The Court’s legal texts do not explicitly provide for a NCTA procedure, nor does international human rights law necessarily require such a procedure in order to protect the rights of the accused.

This was filed after a prior request for directions on the possibility of a no-case-to answer motion was rejected.

Nevertheless, a trial chamber may decide to conduct such a procedure based on its power to rule on relevant matters pursuant to Article 64(6)(f) of the Statute and Rule 134(3) of the Rules.

A decision on whether or not to conduct a NCTA procedure is thus discretionary in nature and must be exercised on a case-bycase basis in a manner that ensures that the trial proceedings are fair and expeditious pursuant to Article 64(2) and (3)(a) of the Statute.

Two past ICC cases have called for a NCTA procedure or something functionally similar to it.

As noted by the Prosecution, the Chamber has previously rejected such arguments both for being untimely and on their merits.

In particular, both this Chamber and the Pre-Trial Chamber have emphasised the significant distinction between being informed of the charges and the confirmation decision’s reasoning.

As for the arguments about Mr Ongwen’s involvement in the alleged planning of the Pajule attack, even if the Defence could persuade the Chamber that evidence was lacking on these points, this would not meaningfully affect the scope of the trial.

Mr Ongwen is charged with attacking Pajule under several alternative modes of liability,13 not all of which necessarily require him to be involved in a common plan or be in a position of authority.

In other words, the Defence’s proposed arguments in relation to Pajule would not lead to removing any of the charges related to this alleged incident.

Further, the Defence alleges that other specific circumstances of this case justify initiating a NCTA procedure. The Chamber is again unpersuaded. 13. First, the Defence makes reference to the format of this trial arguably being adversarial in nature.

“Taking into account all the Defence arguments and the circumstances of the case, the Chamber does not consider that a NCTA procedure would further the fair and expeditious conduct of the proceedings,” the judges ruled.

Judges visit Uganda

From 3 to 9 June 2018, the judges of Trial Chamber IX of the International Criminal Court (ICC), Judge Bertram Schmitt, Presiding Judge, Judge Péter Kovács, and Judge Raul C. Pangalangan, visited the Republic of Uganda.

The Chamber, which is trying the case of The Prosecutor v. Dominic Ongwen, visited the charged attack sites in the case.

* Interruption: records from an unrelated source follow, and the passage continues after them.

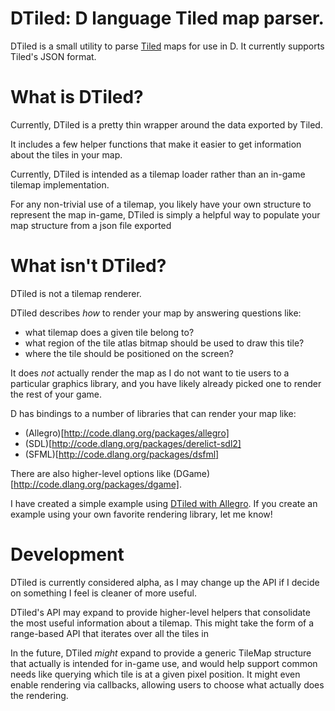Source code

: DTiled: D language Tiled map parser.
===

DTiled is a small utility to parse [Tiled](mapeditor.org) maps for use in D.
It currently supports Tiled's JSON format.

# What is DTiled?
Currently, DTiled is a pretty thin wrapper around the data exported by Tiled.

It includes a few helper functions that make it easier to get information about
the tiles in your map.

Currently, DTiled is intended as a tilemap loader rather than an in-game tilemap
implementation.

For any non-trivial use of a tilemap, you likely have your own structure to
represent the map in-game, DTiled is simply a helpful way to populate your map
structure from a json file exported

# What isn't DTiled?
DTiled is not a tilemap renderer.

DTiled describes _how_ to render your map by answering questions like:

- what tilemap does a given tile belong to?
- what region of the tile atlas bitmap should be used to draw this tile?
- where the tile should be positioned on the screen?

It does _not_ actually render the map as I do not want to tie users to a
particular graphics library, and you have likely already picked one to render
the rest of your game.

D has bindings to a number of libraries that can render your map like:
- (Allegro)[http://code.dlang.org/packages/allegro]
- (SDL)[http://code.dlang.org/packages/derelict-sdl2]
- (SFML)[http://code.dlang.org/packages/dsfml]

There are also higher-level options like
(DGame)[http://code.dlang.org/packages/dgame].

I have created a simple example using
[DTiled with Allegro](https://github.com/rcorre/dtiled-example).
If you create an example using your own favorite rendering library, let me know!

# Development
DTiled is currently considered alpha, as I may change up the API if I decide on
something I feel is cleaner of more useful.

DTiled's API may expand to provide higher-level helpers that consolidate the
most useful information about a tilemap.
This might take the form of a range-based API that iterates over all the tiles
in

In the future, DTiled _might_ expand to provide a generic TileMap structure that
actually is intended for in-game use, and would help support common needs like
querying which tile is at a given pixel position. It might even enable rendering
via callbacks, allowing users to choose what actually does the rendering.
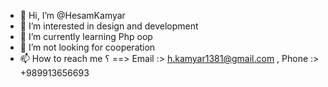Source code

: - 👋 Hi, I’m @HesamKamyar
- 👀 I’m interested in design and development
- 🌱 I’m currently learning Php oop
- 💞️ I’m not looking for cooperation
- 📫 How to reach me ؟ ==> Email :> h.kamyar1381@gmail.com , Phone :> +989913656693
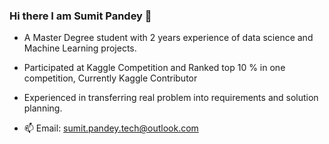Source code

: ### Hi there I am Sumit Pandey 👋

- A Master Degree student with 2 years experience of data science and Machine Learning projects.
- Participated at Kaggle Competition and Ranked top 10 % in one competition, Currently Kaggle Contributor
- Experienced in transferring real problem into requirements and solution planning.

- 📫 Email: sumit.pandey.tech@outlook.com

The Chamber visited Pajule, Odek, Lukodi and Abok. At the time of the alleged attacks, IDP camps were located at each of these locations.

The trial in the case of The Prosecutor v. Dominic Ongwen opened on 6 December 2016.

Dominic Ongwen is accused of 70 counts of war crimes and crimes against humanity allegedly committed in northern Uganda.

The Prosecution has completed its presentation of evidence, and the Legal Representatives of Victims also called witnesses to appear before the Chamber.

The trial will resume on 18 September 2018 with the opening statements of the Defence and the Defence will start the presentation of its evidence on 27 September 2018.